Comprehensive analyses of A 12-metabolism-associated gene signature and its connection with tumor metastases in clear cell renal cell carcinoma.

BACKGROUND: The outcomes of patients with clear cell renal cell carcinoma (ccRCC) were dreadful due to lethal local recurrence and distant metastases. Accumulating evidence suggested that ccRCC was considered a metabolic disease and metabolism-associated genes (MAGs) exerted essential functions in tumor metastases. Thus, this study intends to seek whether the dysregulated metabolism promotes ccRCC metastases and explores underlying mechanisms.
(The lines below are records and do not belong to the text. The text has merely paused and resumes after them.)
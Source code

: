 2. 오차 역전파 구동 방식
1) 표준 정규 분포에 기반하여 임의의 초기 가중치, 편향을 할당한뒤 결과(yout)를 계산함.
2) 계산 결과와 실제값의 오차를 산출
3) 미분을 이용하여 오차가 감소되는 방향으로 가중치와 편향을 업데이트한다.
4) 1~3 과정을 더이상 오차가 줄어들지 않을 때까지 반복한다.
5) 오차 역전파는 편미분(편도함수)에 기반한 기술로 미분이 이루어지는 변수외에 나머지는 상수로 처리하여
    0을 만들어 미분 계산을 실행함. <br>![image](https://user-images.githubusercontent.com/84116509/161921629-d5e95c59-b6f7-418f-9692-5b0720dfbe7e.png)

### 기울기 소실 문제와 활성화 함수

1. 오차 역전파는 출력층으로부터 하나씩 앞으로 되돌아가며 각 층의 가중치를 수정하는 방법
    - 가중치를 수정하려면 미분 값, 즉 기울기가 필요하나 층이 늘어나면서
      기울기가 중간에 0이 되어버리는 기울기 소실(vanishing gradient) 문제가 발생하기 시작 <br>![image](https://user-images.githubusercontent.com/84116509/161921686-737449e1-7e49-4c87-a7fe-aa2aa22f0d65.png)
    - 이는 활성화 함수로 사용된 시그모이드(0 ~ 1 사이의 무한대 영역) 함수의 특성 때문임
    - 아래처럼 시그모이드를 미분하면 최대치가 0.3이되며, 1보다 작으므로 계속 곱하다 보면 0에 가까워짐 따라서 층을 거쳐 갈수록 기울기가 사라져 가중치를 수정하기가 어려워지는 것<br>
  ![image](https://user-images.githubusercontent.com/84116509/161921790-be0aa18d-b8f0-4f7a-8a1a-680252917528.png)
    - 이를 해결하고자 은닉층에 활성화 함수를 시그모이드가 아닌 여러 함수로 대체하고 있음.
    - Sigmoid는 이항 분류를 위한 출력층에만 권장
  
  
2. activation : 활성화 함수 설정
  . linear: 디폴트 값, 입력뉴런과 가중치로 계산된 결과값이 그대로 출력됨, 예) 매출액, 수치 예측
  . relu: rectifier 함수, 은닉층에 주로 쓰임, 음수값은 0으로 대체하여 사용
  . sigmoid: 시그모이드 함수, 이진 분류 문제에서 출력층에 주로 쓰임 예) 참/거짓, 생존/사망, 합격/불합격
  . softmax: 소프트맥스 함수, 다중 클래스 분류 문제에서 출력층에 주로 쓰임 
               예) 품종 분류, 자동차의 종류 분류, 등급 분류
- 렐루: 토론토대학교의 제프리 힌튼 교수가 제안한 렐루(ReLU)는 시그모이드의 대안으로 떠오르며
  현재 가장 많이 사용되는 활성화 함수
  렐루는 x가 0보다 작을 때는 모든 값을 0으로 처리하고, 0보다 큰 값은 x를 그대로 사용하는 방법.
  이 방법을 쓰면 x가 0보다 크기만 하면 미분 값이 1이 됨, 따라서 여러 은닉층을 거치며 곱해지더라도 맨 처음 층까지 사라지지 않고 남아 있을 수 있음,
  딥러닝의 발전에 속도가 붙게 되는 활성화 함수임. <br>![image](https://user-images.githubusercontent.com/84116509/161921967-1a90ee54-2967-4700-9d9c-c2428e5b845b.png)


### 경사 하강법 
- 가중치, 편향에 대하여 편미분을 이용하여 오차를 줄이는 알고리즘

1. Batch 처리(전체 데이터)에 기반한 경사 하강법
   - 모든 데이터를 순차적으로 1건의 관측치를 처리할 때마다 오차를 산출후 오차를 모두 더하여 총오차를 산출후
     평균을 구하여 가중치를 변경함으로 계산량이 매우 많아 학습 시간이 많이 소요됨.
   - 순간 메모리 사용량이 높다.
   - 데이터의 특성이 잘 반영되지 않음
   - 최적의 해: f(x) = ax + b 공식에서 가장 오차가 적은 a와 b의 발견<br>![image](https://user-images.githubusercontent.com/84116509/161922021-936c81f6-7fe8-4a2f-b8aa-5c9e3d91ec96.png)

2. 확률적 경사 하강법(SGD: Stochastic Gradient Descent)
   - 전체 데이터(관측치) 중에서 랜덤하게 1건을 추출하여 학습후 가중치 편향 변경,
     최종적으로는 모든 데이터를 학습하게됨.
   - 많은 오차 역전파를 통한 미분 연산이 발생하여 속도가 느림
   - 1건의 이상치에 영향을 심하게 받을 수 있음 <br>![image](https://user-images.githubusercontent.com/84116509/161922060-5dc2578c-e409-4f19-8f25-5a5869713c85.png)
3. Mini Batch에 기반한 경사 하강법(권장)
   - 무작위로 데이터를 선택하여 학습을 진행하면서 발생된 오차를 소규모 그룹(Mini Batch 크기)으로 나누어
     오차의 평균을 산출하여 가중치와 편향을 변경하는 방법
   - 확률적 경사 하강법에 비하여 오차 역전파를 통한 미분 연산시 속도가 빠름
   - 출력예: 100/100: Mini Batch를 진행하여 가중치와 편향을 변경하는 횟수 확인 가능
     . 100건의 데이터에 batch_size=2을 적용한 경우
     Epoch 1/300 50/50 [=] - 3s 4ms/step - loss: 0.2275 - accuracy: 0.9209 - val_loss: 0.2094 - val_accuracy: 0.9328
METHOD: Weighted gene co-expression network analysis (WGCNA) was employed based on 2131 MAGs to select genes mostly associated with ccRCC metastases for subsequent univariate Cox regression. On this basis, least absolute shrinkage and selection operator (LASSO) regression and multivariate Cox regression were employed to create a prognostic signature based on the cancer genome atlas kidney renal clear cell carcinoma (TCGA-KIRC) cohort. The prognostic signature was confirmed using E-MTAB-1980 and GSE22541 cohorts. Kaplan-Meier, receiver operating characteristic (ROC) curve, and univariate and multivariate Cox regression were applied to detect the predictability and independence of the signature in ccRCC patients. Functional enrichment analyses, immune cell infiltration examinations, and somatic variant investigations were employed to detect the biological roles of the signature.

RESULT: A 12-gene-metabolism-associated prognostic signature, termed the MAPS by our team, was constructed. According to the MAPS, patients were divided into low- and high-risk subgroups and high-risk patients displayed inferior outcomes. The MAPS was validated as an independent and reliable biomarker in ccRCC patients for forecasting the prognosis and progression of ccRCC patients. Functionally, the MAPS was closely associated with metabolism dysregulation, tumor metastases, and immune responses in which the high-risk tumors were in an immunosuppressive status. Besides, high-risk patients benefited more from immunotherapy and held a higher tumor mutation burden (TMB) than low-risk patients.

CONCLUSION: The 12-gene MAPS with prominent biological roles could independently and reliably forecast the outcomes of ccRCC patients, and provide clues to uncover the latent mechanism in which dysregulated metabolism controlled ccRCC metastases.